Survivin/bcl-2 knockdown in A549DDP tumors at different timepoints. Tumor-bearing mice were injected with (a) survivin siRNA (um) and (b) um versus m encapsulated hyaluronic acid-poly(ethyleneimine) (HA-PEI)/HA-poly(ethylene glycol) (HA-PEG) self-assembled nanoparticles at 0.5 mg/kg for 3 days. Tumors were harvested at different timepoints (24, 72, and 120 hours for a and 72 and 120 hours for b) to look at the target specific knockdown. (c) Similarly, two bcl-2 siRNA sequences (um and m) were encapsulated in the same HA system and treated the mice bearing the same tumors and monitored the target knockdown at 72 hours. CTL, non-targeting control siRNA.

To determine the optimum cisplatin doses that are needed for the efficacy study, a pilot cisplatin efficacy study was run before performing the actual combination study (Figure 6a). To check the activity of cisplatin encapsulated HA-ODA nanoparticles with and without PEG, mice bearing A549DDP tumors were grown and sorted out to accommodate four groups with five mice in each group. Mice were injected with either phosphate-buffered saline (PBS), cisplatin alone, HA-ODA/cisplatin and HA-ODA/HA-PEG/cisplatin nanoparticles at 1 mg/kg, twice at 4 days apart.

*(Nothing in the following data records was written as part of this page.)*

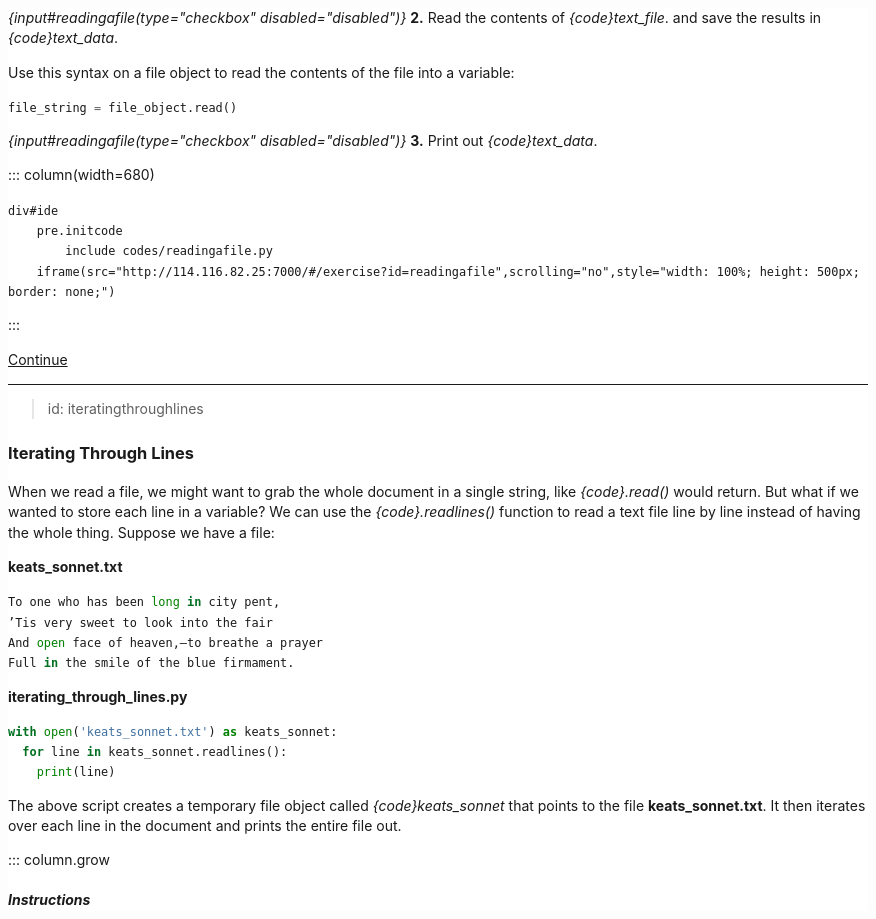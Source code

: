 _{input#readingafile(type="checkbox" disabled="disabled")}_   **2.** Read the contents of _{code}text_file_. and save the results in _{code}text_data_.

Use this syntax on a file object to read the contents of the file into a variable:

```python
file_string = file_object.read()
```

_{input#readingafile(type="checkbox" disabled="disabled")}_   **3.** Print out _{code}text_data_.

::: column(width=680)

```
div#ide
    pre.initcode
        include codes/readingafile.py
    iframe(src="http://114.116.82.25:7000/#/exercise?id=readingafile",scrolling="no",style="width: 100%; height: 500px; border: none;")
```

:::

[Continue](btn:next)

---
> id: iteratingthroughlines

### Iterating Through Lines

When we read a file, we might want to grab the whole document in a single string, like _{code}.read()_ would return. But what if we wanted to store each line in a variable? We can use the _{code}.readlines()_ function to read a text file line by line instead of having the whole thing. Suppose we have a file:

**keats_sonnet.txt**

```python
To one who has been long in city pent,
’Tis very sweet to look into the fair
And open face of heaven,—to breathe a prayer
Full in the smile of the blue firmament.
```

**iterating_through_lines.py**

```python
with open('keats_sonnet.txt') as keats_sonnet:
  for line in keats_sonnet.readlines():
    print(line)
```

The above script creates a temporary file object called _{code}keats_sonnet_ that points to the file **keats_sonnet.txt**. It then iterates over each line in the document and prints the entire file out.

::: column.grow

#####  **Instructions**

Mice treated with either cisplatin or HA-ODA/cisplatin or HA-ODA/PEG/cisplatin nanoparticels showed tumor growth inhibition compared with the PBS-treated group (treatment-to-control ratio (T/C) of 0.6–0.65). Out of these three groups, the HA-ODA/cisplatin nanoparticles tend to be slightly better than the other two in the efficacy curve at the early timepoints. Given this, the HA-ODA/cisplatin nanoparticle system was selected for the combination study.

Figure 6.

Figure 6

Effect of the combination of cisplatin treatment and survivin silencing on growth of resistant A549DDP tumors. (a) To find the optimum cisplatin dose and timing for the combination efficacy study, a pilot study was initially run with cisplatin or 1,8-diaminooctane-modified hyaluronic acid (HA-ODA)/cisplatin or HA-ODA/poly(ethylene-glycol) (PEG)/cisplatin at 1 mg/kg doses and monitored the tumor growth. Based on this study results and the previous knockdown study data, (b) an efficacy study was designed with synchronized dosing of small-interfering RNA (siRNA) and cisplatin. (c) As planned, A549DDP tumor-bearing mice were grouped and injected with either siRNA alone at 3 × 0.5 mg/kg or with cisplatin at 1 mg/kg or with siRNA and cisplatin (3 × 0.5 and 1 mg/kg) together and monitored the tumor growth after the first round of treatment. (d) The mice were injected with the second set of doses and monitored the tumor growth for another week.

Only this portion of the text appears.